- About this exercise: Retype each line of the listing below, word for word.

+++ Provided records

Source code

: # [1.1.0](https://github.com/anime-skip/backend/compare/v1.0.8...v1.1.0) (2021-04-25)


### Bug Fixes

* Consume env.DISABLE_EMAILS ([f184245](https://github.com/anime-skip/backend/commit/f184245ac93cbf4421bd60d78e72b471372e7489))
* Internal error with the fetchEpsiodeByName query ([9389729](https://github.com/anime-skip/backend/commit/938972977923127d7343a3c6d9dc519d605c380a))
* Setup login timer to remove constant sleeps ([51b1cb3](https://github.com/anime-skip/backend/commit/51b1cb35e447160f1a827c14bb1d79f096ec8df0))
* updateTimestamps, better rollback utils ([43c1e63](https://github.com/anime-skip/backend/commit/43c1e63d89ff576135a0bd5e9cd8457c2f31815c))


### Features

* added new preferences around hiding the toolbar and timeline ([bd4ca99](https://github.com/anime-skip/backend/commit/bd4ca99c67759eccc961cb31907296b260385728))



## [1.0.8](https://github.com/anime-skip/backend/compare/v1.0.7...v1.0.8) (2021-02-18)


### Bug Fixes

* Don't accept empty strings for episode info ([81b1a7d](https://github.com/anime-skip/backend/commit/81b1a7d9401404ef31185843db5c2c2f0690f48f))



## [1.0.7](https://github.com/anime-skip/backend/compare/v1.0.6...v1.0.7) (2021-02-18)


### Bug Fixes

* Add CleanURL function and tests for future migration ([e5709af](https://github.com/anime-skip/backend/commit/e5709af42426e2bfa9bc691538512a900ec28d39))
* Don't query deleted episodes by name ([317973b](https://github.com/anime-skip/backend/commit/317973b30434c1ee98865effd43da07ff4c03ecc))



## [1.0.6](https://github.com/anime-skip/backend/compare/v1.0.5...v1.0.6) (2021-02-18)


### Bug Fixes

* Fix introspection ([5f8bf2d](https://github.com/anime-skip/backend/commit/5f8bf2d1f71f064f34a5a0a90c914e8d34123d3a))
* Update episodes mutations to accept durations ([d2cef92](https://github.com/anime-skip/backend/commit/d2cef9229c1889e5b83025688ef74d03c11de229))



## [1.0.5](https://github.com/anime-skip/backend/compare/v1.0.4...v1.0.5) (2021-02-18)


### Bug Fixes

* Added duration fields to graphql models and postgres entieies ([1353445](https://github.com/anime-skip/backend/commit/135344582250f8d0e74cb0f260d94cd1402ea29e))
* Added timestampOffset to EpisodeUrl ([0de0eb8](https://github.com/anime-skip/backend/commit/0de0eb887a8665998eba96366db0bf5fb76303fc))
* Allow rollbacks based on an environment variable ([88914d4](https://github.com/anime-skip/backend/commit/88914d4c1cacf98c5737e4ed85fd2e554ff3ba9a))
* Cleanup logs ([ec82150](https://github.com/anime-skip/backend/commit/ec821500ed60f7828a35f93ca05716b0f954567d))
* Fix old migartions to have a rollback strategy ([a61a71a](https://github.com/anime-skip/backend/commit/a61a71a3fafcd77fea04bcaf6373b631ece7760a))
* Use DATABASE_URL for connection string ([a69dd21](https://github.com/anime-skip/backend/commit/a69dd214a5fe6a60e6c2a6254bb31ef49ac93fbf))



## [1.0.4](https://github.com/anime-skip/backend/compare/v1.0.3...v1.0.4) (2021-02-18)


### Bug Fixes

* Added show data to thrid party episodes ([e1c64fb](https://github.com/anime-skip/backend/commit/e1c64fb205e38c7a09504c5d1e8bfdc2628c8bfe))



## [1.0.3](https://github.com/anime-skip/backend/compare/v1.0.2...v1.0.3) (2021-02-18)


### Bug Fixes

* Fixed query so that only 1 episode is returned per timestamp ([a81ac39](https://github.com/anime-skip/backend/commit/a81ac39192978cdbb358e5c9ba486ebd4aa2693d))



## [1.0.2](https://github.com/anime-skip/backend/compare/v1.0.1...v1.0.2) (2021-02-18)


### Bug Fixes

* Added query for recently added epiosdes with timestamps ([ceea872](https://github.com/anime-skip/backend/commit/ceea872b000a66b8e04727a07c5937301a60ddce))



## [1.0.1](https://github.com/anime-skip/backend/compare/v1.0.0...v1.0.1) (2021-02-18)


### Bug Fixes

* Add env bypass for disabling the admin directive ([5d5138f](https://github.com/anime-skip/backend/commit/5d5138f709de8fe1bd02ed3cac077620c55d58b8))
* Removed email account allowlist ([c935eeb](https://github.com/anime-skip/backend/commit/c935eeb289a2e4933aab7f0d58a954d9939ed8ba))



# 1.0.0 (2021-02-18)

++++++

- Result of this task:
Source code

: # [1.1.0](https://github.com/anime-skip/backend/compare/v1.0.8...v1.1.0) (2021-04-25)


### Bug Fixes

* Consume env.DISABLE_EMAILS ([f184245](https://github.com/anime-skip/backend/commit/f184245ac93cbf4421bd60d78e72b471372e7489))
* Internal error with the fetchEpsiodeByName query ([9389729](https://github.com/anime-skip/backend/commit/938972977923127d7343a3c6d9dc519d605c380a))
* Setup login timer to remove constant sleeps ([51b1cb3](https://github.com/anime-skip/backend/commit/51b1cb35e447160f1a827c14bb1d79f096ec8df0))
* updateTimestamps, better rollback utils ([43c1e63](https://github.com/anime-skip/backend/commit/43c1e63d89ff576135a0bd5e9cd8457c2f31815c))


### Features

* added new preferences around hiding the toolbar and timeline ([bd4ca99](https://github.com/anime-skip/backend/commit/bd4ca99c67759eccc961cb31907296b260385728))



## [1.0.8](https://github.com/anime-skip/backend/compare/v1.0.7...v1.0.8) (2021-02-18)


### Bug Fixes

* Don't accept empty strings for episode info ([81b1a7d](https://github.com/anime-skip/backend/commit/81b1a7d9401404ef31185843db5c2c2f0690f48f))



## [1.0.7](https://github.com/anime-skip/backend/compare/v1.0.6...v1.0.7) (2021-02-18)


### Bug Fixes

* Add CleanURL function and tests for future migration ([e5709af](https://github.com/anime-skip/backend/commit/e5709af42426e2bfa9bc691538512a900ec28d39))
* Don't query deleted episodes by name ([317973b](https://github.com/anime-skip/backend/commit/317973b30434c1ee98865effd43da07ff4c03ecc))



## [1.0.6](https://github.com/anime-skip/backend/compare/v1.0.5...v1.0.6) (2021-02-18)


### Bug Fixes

* Fix introspection ([5f8bf2d](https://github.com/anime-skip/backend/commit/5f8bf2d1f71f064f34a5a0a90c914e8d34123d3a))
* Update episodes mutations to accept durations ([d2cef92](https://github.com/anime-skip/backend/commit/d2cef9229c1889e5b83025688ef74d03c11de229))



## [1.0.5](https://github.com/anime-skip/backend/compare/v1.0.4...v1.0.5) (2021-02-18)


### Bug Fixes

* Added duration fields to graphql models and postgres entieies ([1353445](https://github.com/anime-skip/backend/commit/135344582250f8d0e74cb0f260d94cd1402ea29e))
* Added timestampOffset to EpisodeUrl ([0de0eb8](https://github.com/anime-skip/backend/commit/0de0eb887a8665998eba96366db0bf5fb76303fc))
* Allow rollbacks based on an environment variable ([88914d4](https://github.com/anime-skip/backend/commit/88914d4c1cacf98c5737e4ed85fd2e554ff3ba9a))
* Cleanup logs ([ec82150](https://github.com/anime-skip/backend/commit/ec821500ed60f7828a35f93ca05716b0f954567d))
* Fix old migartions to have a rollback strategy ([a61a71a](https://github.com/anime-skip/backend/commit/a61a71a3fafcd77fea04bcaf6373b631ece7760a))
* Use DATABASE_URL for connection string ([a69dd21](https://github.com/anime-skip/backend/commit/a69dd214a5fe6a60e6c2a6254bb31ef49ac93fbf))



## [1.0.4](https://github.com/anime-skip/backend/compare/v1.0.3...v1.0.4) (2021-02-18)


### Bug Fixes

* Added show data to thrid party episodes ([e1c64fb](https://github.com/anime-skip/backend/commit/e1c64fb205e38c7a09504c5d1e8bfdc2628c8bfe))



## [1.0.3](https://github.com/anime-skip/backend/compare/v1.0.2...v1.0.3) (2021-02-18)


### Bug Fixes

* Fixed query so that only 1 episode is returned per timestamp ([a81ac39](https://github.com/anime-skip/backend/commit/a81ac39192978cdbb358e5c9ba486ebd4aa2693d))



## [1.0.2](https://github.com/anime-skip/backend/compare/v1.0.1...v1.0.2) (2021-02-18)


### Bug Fixes

* Added query for recently added epiosdes with timestamps ([ceea872](https://github.com/anime-skip/backend/commit/ceea872b000a66b8e04727a07c5937301a60ddce))



## [1.0.1](https://github.com/anime-skip/backend/compare/v1.0.0...v1.0.1) (2021-02-18)


### Bug Fixes

* Add env bypass for disabling the admin directive ([5d5138f](https://github.com/anime-skip/backend/commit/5d5138f709de8fe1bd02ed3cac077620c55d58b8))
* Removed email account allowlist ([c935eeb](https://github.com/anime-skip/backend/commit/c935eeb289a2e4933aab7f0d58a954d9939ed8ba))



# 1.0.0 (2021-02-18)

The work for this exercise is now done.